I’ve got this implemented in OpenCL correctly and it scales perfectly (~2 speedup). But in cuda i can’t manage to use more than one GPU (better said, i use them, but serialized…).

I have a loop with this structure (more like 3 fors, but anyways i’m simplifying)

array in[2];
array out[2];
streams stream;
for (e=;e<sizeY; ++i){
      for (i=;i<sizeX; ++i){
      
            n_device=1-n_device;//switch device
            cudaSetDevice(n_device);
            cudaDeviceSynchronize(); //Real code uses something smarter, but same happens when i try this
            cudaMemcpyAsync(in[n_device],dataIn[i],stream[i]); //data to device
            cudaMemcpyAsync(in[n_device],dataIn2[i],stream[i]); //data to device
            cudaMemcpyAsync(in[n_device],dataInOut[e],stream[i]); //data to device
            kernel<<<...,stream[i]>>>(...);
            cudaMemcpyAsync(in[n_device],dataInOut[e],stream[i]); //data back to host
      }
}

From my opencl understanding, this should be parallel (aka each device can execute one iteration on i;, then block until previous iteration on THAT DEVICE finishes).

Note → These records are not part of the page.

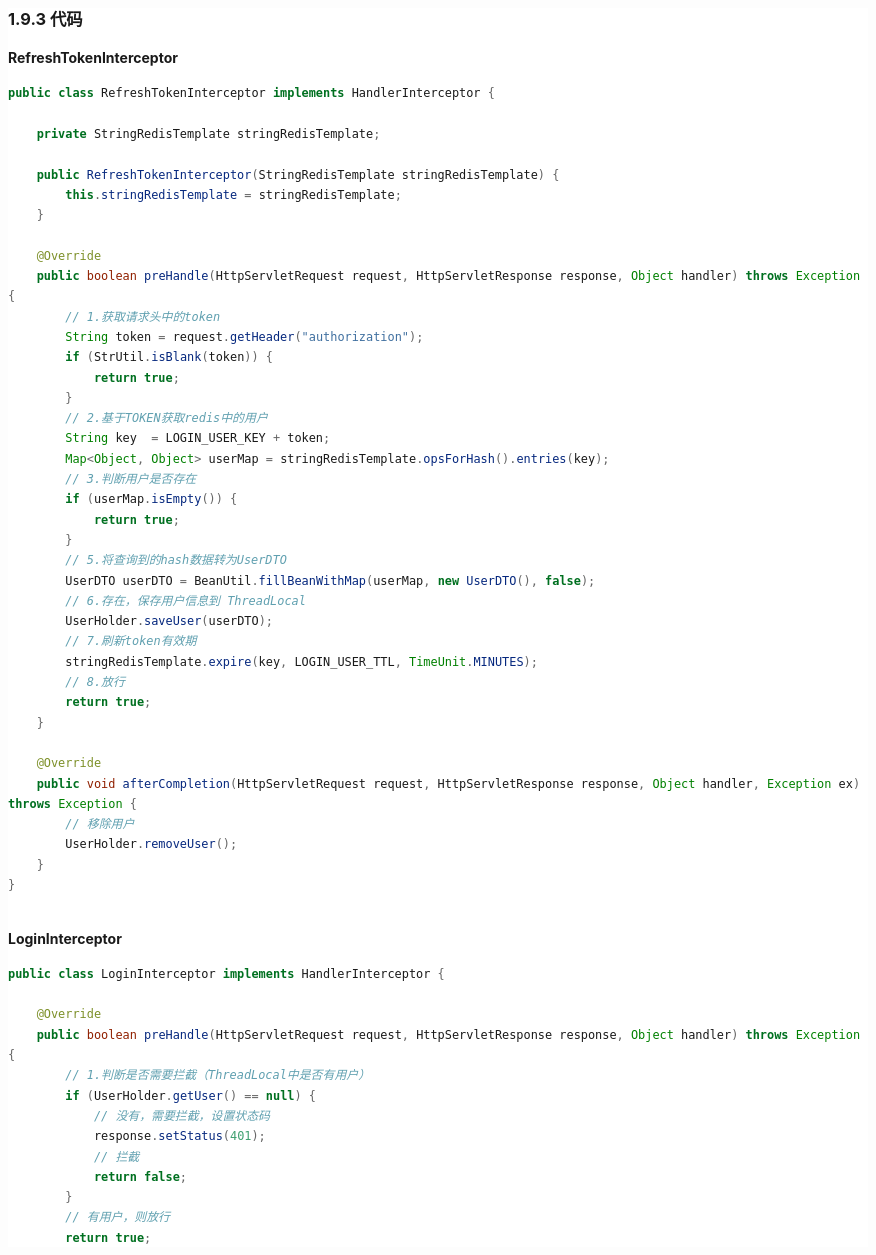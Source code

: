 ### 1.9.3 代码 

**RefreshTokenInterceptor**

```java
public class RefreshTokenInterceptor implements HandlerInterceptor {

    private StringRedisTemplate stringRedisTemplate;

    public RefreshTokenInterceptor(StringRedisTemplate stringRedisTemplate) {
        this.stringRedisTemplate = stringRedisTemplate;
    }

    @Override
    public boolean preHandle(HttpServletRequest request, HttpServletResponse response, Object handler) throws Exception {
        // 1.获取请求头中的token
        String token = request.getHeader("authorization");
        if (StrUtil.isBlank(token)) {
            return true;
        }
        // 2.基于TOKEN获取redis中的用户
        String key  = LOGIN_USER_KEY + token;
        Map<Object, Object> userMap = stringRedisTemplate.opsForHash().entries(key);
        // 3.判断用户是否存在
        if (userMap.isEmpty()) {
            return true;
        }
        // 5.将查询到的hash数据转为UserDTO
        UserDTO userDTO = BeanUtil.fillBeanWithMap(userMap, new UserDTO(), false);
        // 6.存在，保存用户信息到 ThreadLocal
        UserHolder.saveUser(userDTO);
        // 7.刷新token有效期
        stringRedisTemplate.expire(key, LOGIN_USER_TTL, TimeUnit.MINUTES);
        // 8.放行
        return true;
    }

    @Override
    public void afterCompletion(HttpServletRequest request, HttpServletResponse response, Object handler, Exception ex) throws Exception {
        // 移除用户
        UserHolder.removeUser();
    }
}
	
```

**LoginInterceptor**

```java
public class LoginInterceptor implements HandlerInterceptor {

    @Override
    public boolean preHandle(HttpServletRequest request, HttpServletResponse response, Object handler) throws Exception {
        // 1.判断是否需要拦截（ThreadLocal中是否有用户）
        if (UserHolder.getUser() == null) {
            // 没有，需要拦截，设置状态码
            response.setStatus(401);
            // 拦截
            return false;
        }
        // 有用户，则放行
        return true;
```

I’m using cuda 4.1 (can’t change version, so can’t use HyperQ… :(, maybe downgrade to 4.0 only) in a fermi tesla GPU.

The problem looks like memCpyInOut[0, aka n_device] works —; kernel[0] launchs — memCpyInOut[0] waits — memCpyIn[1] waits…, it shouldn’t wait since there is no dependencie between them, but the driver serializes memCpys so it stops.

Is there any trick i could do to force the driver not serialize things? (and maybe don’t control any kind of correctness apart from streams). I would prefer to keep the same structure/blocking in the loops and data, since i want to do a comparison with OCL and other things.

Well, managed to “fix” it by myself.

In case someone is again on this problem and using a similar approach (after all it’s blocked matrix multiply :) ). Just split the second loop in two parts, one for doing the copys and launch kernels, and another one for gathering items back to the host ._.

int max=nDIM+nDIM%N_DEVICES; //So we never do less loops than the matrix size
		for (p = 0; p < max; p=p+N_DEVICES){
				int x;

				for (x=0; x<N_DEVICES;x++){
					e=p+x;
					if (e<nDIM) { //if we are out of matrix size, ignore
                                               //copy out matrix (in out)
						for (i = 0; i< lDIM; i++){
                                                      //Copy inputs and launch kernels
                                                }
                                         }
                                 }

for (x=0; x<N_DEVICES;x++){
                                    // copy inout back to host.
                                  } 
                 }

Or use cuda 5 which should get rid of this :).